Oxford University makes positive strides in widening access despite pandemic challenges
OXFORD University is making positive strides in widening access despite pandemic challenges.
The institution's newly-published undergraduate admissions report shows Covid-19 has had little impact.
Now in its fourth year of publication, the report reveals that Oxford continues to attract students from all backgrounds.
The proportion of incoming students identifying as Black and Minority Ethnic has rise to 23.6 from 22 per cent.
In addition, the proportion from socio-economically disadvantaged areas now stands at 15.9 per cent.
The figure for those from areas of low progression to higher education is 15.6 per cent, the report shows.
In the last five years, the proportion of students declaring a disability has grown from 7.2 to 10.4 per cent.

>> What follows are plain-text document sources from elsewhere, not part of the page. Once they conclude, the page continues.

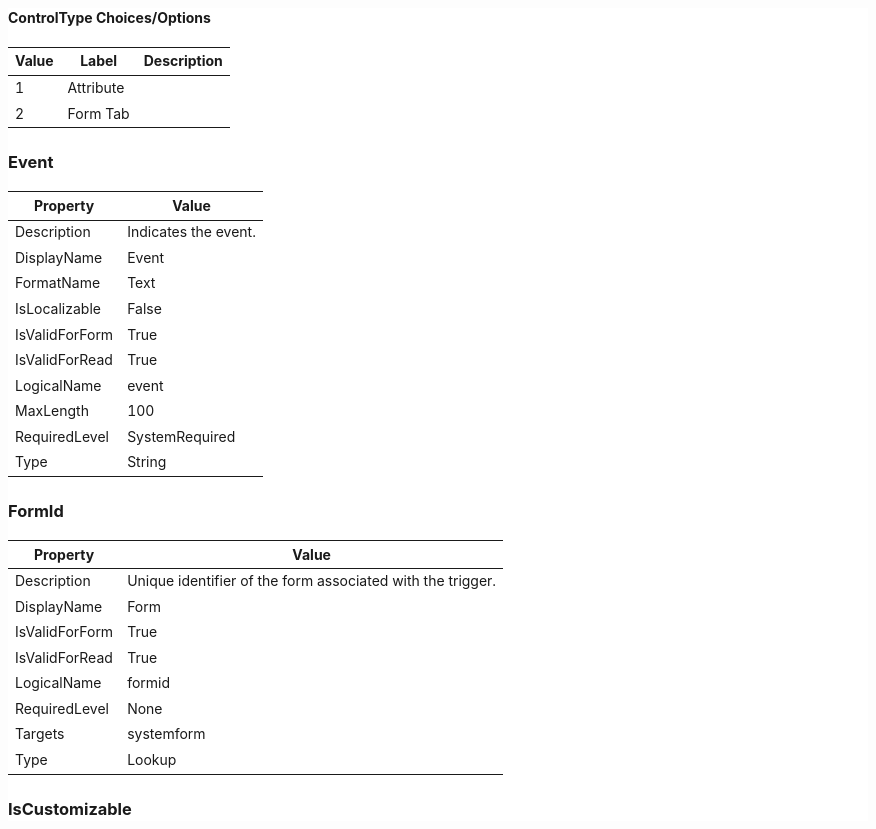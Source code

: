 #### ControlType Choices/Options

|Value|Label|Description|
|-----|-----|--------|
|1|Attribute||
|2|Form Tab||



### <a name="BKMK_Event"></a> Event

|Property|Value|
|--------|-----|
|Description|Indicates the event.|
|DisplayName|Event|
|FormatName|Text|
|IsLocalizable|False|
|IsValidForForm|True|
|IsValidForRead|True|
|LogicalName|event|
|MaxLength|100|
|RequiredLevel|SystemRequired|
|Type|String|


### <a name="BKMK_FormId"></a> FormId

|Property|Value|
|--------|-----|
|Description|Unique identifier of the form associated with the trigger.|
|DisplayName|Form|
|IsValidForForm|True|
|IsValidForRead|True|
|LogicalName|formid|
|RequiredLevel|None|
|Targets|systemform|
|Type|Lookup|


### <a name="BKMK_IsCustomizable"></a> IsCustomizable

There was concern across the sector that the method chosen to award A-level grades last year might negatively impact young people from under-represented backgrounds, particularly those who had been adversely affected by the pandemic crisis.
However, the collegiate university worked to support students affected, being as flexible as possible, ensuring that the most talented applicants were accepted, especially those who are under-represented at Oxford.
As a result, in 2020 it admitted around 300 more students than usual, and the incoming undergraduate student body included a record level from a state school background than ever before, with more than 68.4 per cent (1,899) of new undergraduates attending from state schools - an increase of more than six per cent on the previous year.
Over the last year, the university has worked hard to reshape its outreach and access activities for online audiences in the face of Covid-19 restrictions, ensuring that as many people from disadvantaged backgrounds could access them. Most recently, these plans include adding 300 places to benefit from the online academic support offered by the Opportunity Oxford bridging scheme, for students from the most disadvantaged backgrounds. This will take the number of students it supports from an initial 116 to almost 500 in just two years.
"While the pandemic has, in many ways, changed the way we operate, it has not weakened our commitment to diversifying the make-up of our student body," said Professor Louise Richardson, Vice Chancellor at the University of Oxford.
"The progress evidenced in this, our fourth annual admissions report, is a testament to the dedication of our admissions teams, the support of school teachers and, of course, the many talents of able and ambitious young people.
"Notwithstanding all the adjustments and adaptations required by the pandemic we remain committed to ensuring that every talented, academically driven pupil in the country, wherever they come from, sees Oxford as a place for them."
Dr Samina Khan, Director of Undergraduate Admissions and Outreach said the pandemic would continue to hit the least advantaged students for a while.
"Hence we remain resolute in stamping out inequality in access to Oxford. Working together with schools across the country, we are increasing our focus on reaching regional ‘cold-spots' where the most talented young people are still under-represented at Oxford - driving down the risk that we are missing out on some of the UK's brightest students," she said.